En esa clase, sin adoctrinar ni imponer, tuve que tratar con mi alumnado sobre Sócrates, Platón y Arístóteles, sobre Buda, Confucio y Jesús. Tuve también otra experiencia pedagógica extracurricular. Se reunía un grupo de alumnos, con carácter libre y en competencia con actividades de club o deportivas a la misma hora, para participar en sesiones de Biblia. El ambiente era distinto del marco académico de las clases.

Estas experiencias hacen ver la diferencia entre la ética cívica como troncal, en una sociedad plural y secular, y la propuesta optativa de una religión. Al moverse en doble clave alternativamente, de laicidad y de creencias, nos capàcitamos para dialogar en la sociedad pluralista.

He hablado de Japón. Pero se detectará entre líneas mi preocupación ante la estrechez con que se plantean y debaten en nuestro país la ética de la ciudadanía y la enseñanza de la religión desde posturas extremistas, tanto por parte de instancias eclesiásticas que la consideran inconstitucional, como por parte de quienes desearían aperovecharla para adoctrinar.

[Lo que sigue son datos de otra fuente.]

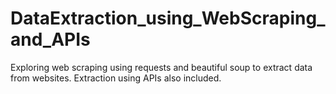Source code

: # DataExtraction_using_WebScraping_and_APIs
Exploring web scraping using requests and beautiful soup to extract data from websites. Extraction using APIs also included.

Lectoras y lectores conspicuos, al oírme hablar de Japón, recordarán el refrán: “díselo en voz alta al yerno, para que lo entienda la suegra”. ¿No necesitaremos un poco de aire fresco venido de otras latitudes para ensanchar los horizontes y flexibilizar las sensibilidades religiosas o políticas, condicionadas por las tradiciones extremistas e inquisitoriales de nuestro país?

(Publicado en Vida Nueva en octubre de 2006).